Es fácil dejarnos engañar por el envoltorio del cine de género y una aparente provocación para despreciar una película. Dejarnos engañar por nuestros prejuicios y juzgar el todo por el envoltorio es una muy mala cosa. Aun más si nos enfrentamos a la obra de Tommy Wirkola, Dead Snow.

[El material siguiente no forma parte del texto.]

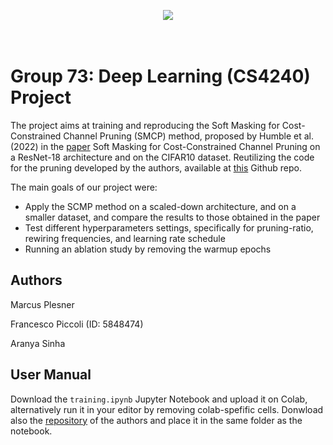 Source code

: <p align="center">
  <img src="https://d2k0ddhflgrk1i.cloudfront.net/Websections/Huisstijl/Bouwstenen/Logo/02-Visual-Bouwstenen-Logo-Varianten-v1.png"/><br>
  <br><br>
</p>

# Group 73: Deep Learning (CS4240) Project
The project aims at training and reproducing the Soft Masking for Cost-Constrained Channel Pruning (SMCP) method, proposed by Humble et al. (2022) in the [paper](https://arxiv.org/pdf/2211.02206.pdf) Soft Masking for Cost-Constrained Channel Pruning on a ResNet-18 architecture and on the CIFAR10 dataset. Reutilizing the code for the pruning developed by the authors, available at [this](https://github.com/NVlabs/SMCP) Github repo.

The main goals of our project were:
- Apply the SCMP method on a scaled-down architecture, and on a smaller dataset, and compare the results to those obtained in the paper
- Test different hyperparameters settings, specifically for pruning-ratio, rewiring frequencies, and learning rate schedule
- Running an ablation study by removing the warmup epochs

## Authors

Marcus Plesner

Francesco Piccoli (ID: 5848474)

Aranya Sinha

## User Manual

Download the <code>training.ipynb</code> Jupyter Notebook and upload it on Colab, alternatively run it in your editor by removing colab-spefific cells. Donwload also the [repository](https://github.com/NVlabs/SMCP) of the authors and place it in the same folder as the notebook.
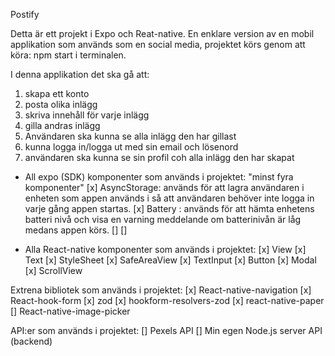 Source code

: Postify

Detta är ett projekt i Expo och Reat-native.
En enklare version av en mobil applikation som används som en social media,
projektet körs genom att köra: npm start i terminalen.

I denna applikation det ska gå att:

1. skapa ett konto
2. posta olika inlägg
3. skriva innehåll för varje inlägg
4. gilla andras inlägg
5. Användaren ska kunna se alla inlägg den har gillast
6. kunna logga in/logga ut med sin email och lösenord
7. användaren ska kunna se sin profil coh alla inlägg den har skapat

- All expo (SDK) komponenter som används i projektet:
  "minst fyra komponenter"
  [x] AsyncStorage: används för att lagra användaren i
  enheten som appen används i så att användaren behöver inte logga in varje gång appen startas.
  [x] Battery : används för att hämta enhetens batteri nivå och visa en varning meddelande om batterinivån är låg medans appen körs.
  []
  []

- Alla React-native komponenter som används i projektet:
  [x] View
  [x] Text
  [x] StyleSheet
  [x] SafeAreaView
  [x] TextInput
  [x] Button
  [x] Modal
  [x] ScrollView

Extrena bibliotek som används i projektet:
[x] React-native-navigation
[x] React-hook-form
[x] zod
[x] hookform-resolvers-zod
[x] react-native-paper
[] React-native-image-picker

API:er som används i projektet:
[] Pexels API
[] Min egen Node.js server API (backend)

Un grupo de jóvenes van a una cabaña en medio de ninguna parte de un monte noruego y, como es natural, se desata una brutal masacre al despertar los nazis que asolaron la zona, ahora convertidos en zombies. La brutal orgía de sangre que uno espera comienza con los estereotipos que uno espera, sin sorpresas ni ningún giro especial que le haga algo más allá de lo típico. Y es que ya nos avisaba Absence, los noruegos son gente muy extraña. Los dementes supervivientes de la masacre inicial, entre sus intentos de huida, se dedican a exterminar vilmente uno por uno a los muertos vivientes. A pesar de que los zombies son capaces de correr y tienen una considerable fuerza van cayendo como moscas entre martillos, motosierras y metralletas en motos de nieve. Así, durante la parte más intensa de la película, no hay unos noruegos encerrados con unos zombies de los que no pueden escapar, hay unos zombies encerrados con unos noruegos sin escapatoria posible. Al menos hasta que el oficial nazi se pone firme, saca al ejercito y por fin, como el motivo de su muerte ya dejaba intuir, se retiran para descansar al recuperar su codiciado tesoro.
El que aquí los muertos sean nazis o no está lejos de ser una cuestión de provocación, es una decisión argumental perfectamente coherente con la historia que pretenden contar. Pero lo que los nazis nunca tuvieron en cuenta es lo que ya sabían los suecos, que los noruegos son muy raros. Y es que los noruegos están locos.